Establishing a luxury brand is a complicated business, requiring not only just capital but also know-how. Chinese consumers have been touted as the world’s largest luxury spenders, yet China has few famous luxury brands of its own. In a recent Chinese article which claims that other than Shanghai Tang, China has “no luxury brands”—which isn’t necessarily true if you count companies such as Hong Kong’s Qeelin or Shanghai’s Shang Xia—University of International Business and Economics (对外经济贸易大学) luxury researcher Zhou Yun discusses with finance and investment magazine Capital (投资与合作) what luxury businesses in China can do to compete with top global brands.
What paths has China taken in creating luxury brands?
Chinese culture manifests itself in two ways: one is in food, the other is in clothes. The pioneers of Chinese luxury are the “Time-honored Brands” [an official title given by China’s Ministry of Commerce] of the catering industry, such as Donglaishun and Quanjude. We wanted to make these Time-honored Brands famous, and realized that Chinese cuisine has standing in the international scene—the top three dishes in the world come from us. The strength of Time-honored Bands is that they have long-standing histories, and to be a luxury brand, one needs exactly that. But it is hard to standardize quantity and quality in the food and beverage industry, thus it has limited expansion potential.
Furthermore, it’s hard to translate the quintessence of a Time-honored Brand—for example, how do you translate what’s quintessential about Quanjude? If you’re unable to translate even the name of a brand well into English, becoming a luxury brand will be hard. Furthermore, our culture is not resilient enough, causing us to abandon our own culture in favor of others. Most of our favorite brands are foreign; how will our own brands ever compete?
According to you, it is an uphill task for the catering industry to break into the international scene. What about the fashion industry?
I think that the high-quality, limited-quantity fashion industry is most likely to become luxury. China is the most competitive market for foreign countries. Twenty-five percent of all clothing by foreign brands is made in China. Although China has experienced a recent break in our culture from historical to present times, causing us to have lost a lot of our traditional culture, but in recent years we’ve been picking them back up, especially in high fashion. We have retained the foundations of our traditional clothing, and retrieving any culture lost in that is especially easy.
What is worth nothing is that when we insert Chinese motifs into our fashion, that is something not imitable by foreigners. It’s easy to gain short-term core competitiveness by upping one’s skills, but maintaining that competitive edge is hard.
Things that are easily imitable will be quickly taken by others. If you use foreign brand names to build Chinese products, then it ends up being us copying them. They can “extinguish” us at will, because their culture is evolving, and we must react accordingly, reaffirm what our culture is, and only then will we endure. Fashion is where we are most able to present our traditional culture and confidence. If we’re able to make an exquisite product of it, I’m sure we’ll be able to create an enduring Chinese luxury product.

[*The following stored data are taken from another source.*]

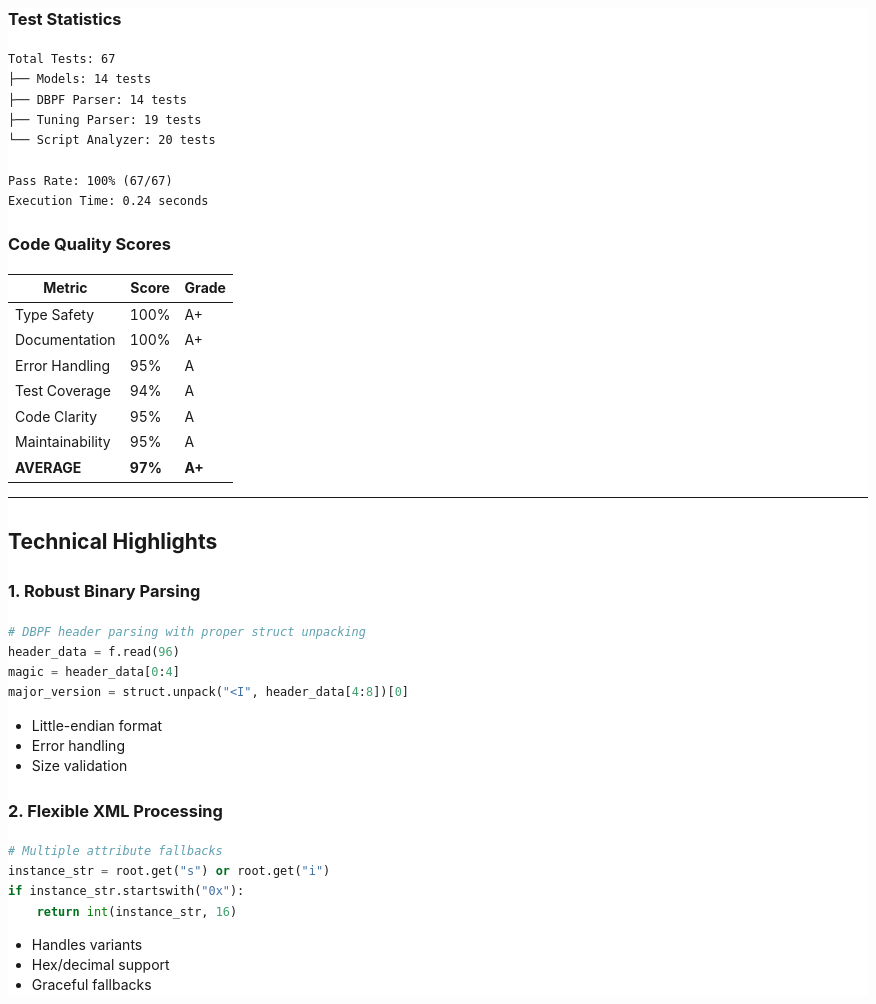 ### Test Statistics

```
Total Tests: 67
├── Models: 14 tests
├── DBPF Parser: 14 tests
├── Tuning Parser: 19 tests
└── Script Analyzer: 20 tests

Pass Rate: 100% (67/67)
Execution Time: 0.24 seconds
```

### Code Quality Scores

| Metric | Score | Grade |
|--------|-------|-------|
| Type Safety | 100% | A+ |
| Documentation | 100% | A+ |
| Error Handling | 95% | A |
| Test Coverage | 94% | A |
| Code Clarity | 95% | A |
| Maintainability | 95% | A |
| **AVERAGE** | **97%** | **A+** |

---

## Technical Highlights

### 1. Robust Binary Parsing
```python
# DBPF header parsing with proper struct unpacking
header_data = f.read(96)
magic = header_data[0:4]
major_version = struct.unpack("<I", header_data[4:8])[0]
```
- Little-endian format
- Error handling
- Size validation

### 2. Flexible XML Processing
```python
# Multiple attribute fallbacks
instance_str = root.get("s") or root.get("i")
if instance_str.startswith("0x"):
    return int(instance_str, 16)
```
- Handles variants
- Hex/decimal support
- Graceful fallbacks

What can we do to break into the market?
A good attitude and understanding of what urgently needs to be addressed is important. The role of luxury in our local industries is not great—we do not find the urge to create a few pieces of exquisite, exclusive luxury products that a company’s revenue is heavily dependent on. We need to find out what we want to do with luxury, and not copy what other countries are doing with it, because what works for one place might not work for another. As a result, some Chinese companies aspiring to become luxury might feel like they are contained in a bubble. Foreign luxury brands might be a pressure against us, but that’s what they need to be doing, and success cannot be achieved in a day or two. We should not cave in because of these circumstances, but should remain focused on the goal of becoming luxury.
In addition to having a good attitude, we must not forget the initial motivations behind wanting to be luxury, and these have to go hand-in-hand. Our battle strategy should be a give and take—inviting foreign brands in, while sending our own into the global scene. However, it should not be a “rush out” method, but rather, to have others invite us over. Even if one rushes out with a thick skin and a wad of cash, one isn’t necessarily making it on the international scene. To have truly made it globally, we must first invite other brands in to let them see that we have a lot to offer. They’ll then return to tell others of China’s bounty, whereby they’ll then have the desire to invite our brands over.
What do you think of China’s current environment for building luxury brands?
I have a lot of confidence, but I cannot ignore that we have a lot of shortcomings. One of our biggest limitations is a lack of a long-standing, established brand. For something to become luxury, just a product on an assembly process isn’t enough. It has to be result of one’s craft, to the point where one is almost unwilling to sell it. Just like in gifting, if it doesn’t pain you to give it away, it becomes less valuable in others’ eyes. We can’t just buy the blood and sweat of craftsmen and designers as they produce a unique, quality product. These things have to be groomed, and they take time. We still have a long way to go, and patience is key to achieving our luxury goals.